# PROBLEM REQUIREMENTS
Listed below are entries; give the number of lines among them that include "gibt", and only that number.

---------- EXCERPTED DATA

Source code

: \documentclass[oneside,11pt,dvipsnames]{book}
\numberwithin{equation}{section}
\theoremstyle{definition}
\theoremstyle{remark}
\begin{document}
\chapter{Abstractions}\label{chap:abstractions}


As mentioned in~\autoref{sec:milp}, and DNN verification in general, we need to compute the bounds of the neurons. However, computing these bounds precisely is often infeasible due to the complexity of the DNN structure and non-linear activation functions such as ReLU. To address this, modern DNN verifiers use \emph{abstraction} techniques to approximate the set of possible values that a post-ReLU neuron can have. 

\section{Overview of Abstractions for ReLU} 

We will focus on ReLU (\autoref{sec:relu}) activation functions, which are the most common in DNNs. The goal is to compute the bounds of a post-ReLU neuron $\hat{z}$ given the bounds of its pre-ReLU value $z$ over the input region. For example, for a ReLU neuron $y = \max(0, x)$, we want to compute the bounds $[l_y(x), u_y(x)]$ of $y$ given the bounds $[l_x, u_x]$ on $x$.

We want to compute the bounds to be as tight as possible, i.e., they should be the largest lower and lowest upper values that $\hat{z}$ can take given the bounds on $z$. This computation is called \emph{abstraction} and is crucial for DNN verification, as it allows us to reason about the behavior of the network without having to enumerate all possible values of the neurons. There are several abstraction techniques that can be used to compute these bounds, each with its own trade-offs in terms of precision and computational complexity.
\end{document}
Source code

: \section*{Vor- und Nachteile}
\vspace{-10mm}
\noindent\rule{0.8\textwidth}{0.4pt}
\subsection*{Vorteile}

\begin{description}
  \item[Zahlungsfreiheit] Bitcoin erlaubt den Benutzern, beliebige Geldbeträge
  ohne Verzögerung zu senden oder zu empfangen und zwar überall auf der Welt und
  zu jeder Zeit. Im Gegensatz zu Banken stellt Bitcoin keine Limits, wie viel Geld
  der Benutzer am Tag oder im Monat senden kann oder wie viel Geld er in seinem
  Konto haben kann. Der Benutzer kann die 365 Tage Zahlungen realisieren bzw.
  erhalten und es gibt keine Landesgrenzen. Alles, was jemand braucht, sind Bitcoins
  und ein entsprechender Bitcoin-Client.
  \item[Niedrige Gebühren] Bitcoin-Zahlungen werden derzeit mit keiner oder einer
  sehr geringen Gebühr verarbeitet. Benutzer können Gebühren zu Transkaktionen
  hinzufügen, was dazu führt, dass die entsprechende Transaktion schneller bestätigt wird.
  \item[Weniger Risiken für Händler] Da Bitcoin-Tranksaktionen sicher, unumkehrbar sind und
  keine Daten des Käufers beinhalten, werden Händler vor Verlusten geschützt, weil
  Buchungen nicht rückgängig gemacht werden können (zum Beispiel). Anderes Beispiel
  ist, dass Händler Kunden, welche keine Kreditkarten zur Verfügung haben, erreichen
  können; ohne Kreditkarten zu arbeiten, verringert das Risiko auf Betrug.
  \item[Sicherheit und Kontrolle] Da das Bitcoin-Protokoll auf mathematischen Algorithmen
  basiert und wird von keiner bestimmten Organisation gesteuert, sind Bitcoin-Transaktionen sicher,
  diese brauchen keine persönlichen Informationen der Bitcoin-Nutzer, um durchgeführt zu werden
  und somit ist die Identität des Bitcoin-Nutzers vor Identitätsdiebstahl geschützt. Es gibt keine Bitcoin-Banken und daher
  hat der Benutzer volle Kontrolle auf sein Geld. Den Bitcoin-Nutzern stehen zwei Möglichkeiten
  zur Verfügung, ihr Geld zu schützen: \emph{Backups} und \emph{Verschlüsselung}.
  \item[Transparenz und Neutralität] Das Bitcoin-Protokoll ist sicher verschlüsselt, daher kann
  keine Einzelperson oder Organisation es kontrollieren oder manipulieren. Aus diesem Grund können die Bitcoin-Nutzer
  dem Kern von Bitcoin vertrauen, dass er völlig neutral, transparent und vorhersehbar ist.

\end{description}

--------------------

# TASK SOLUTION
2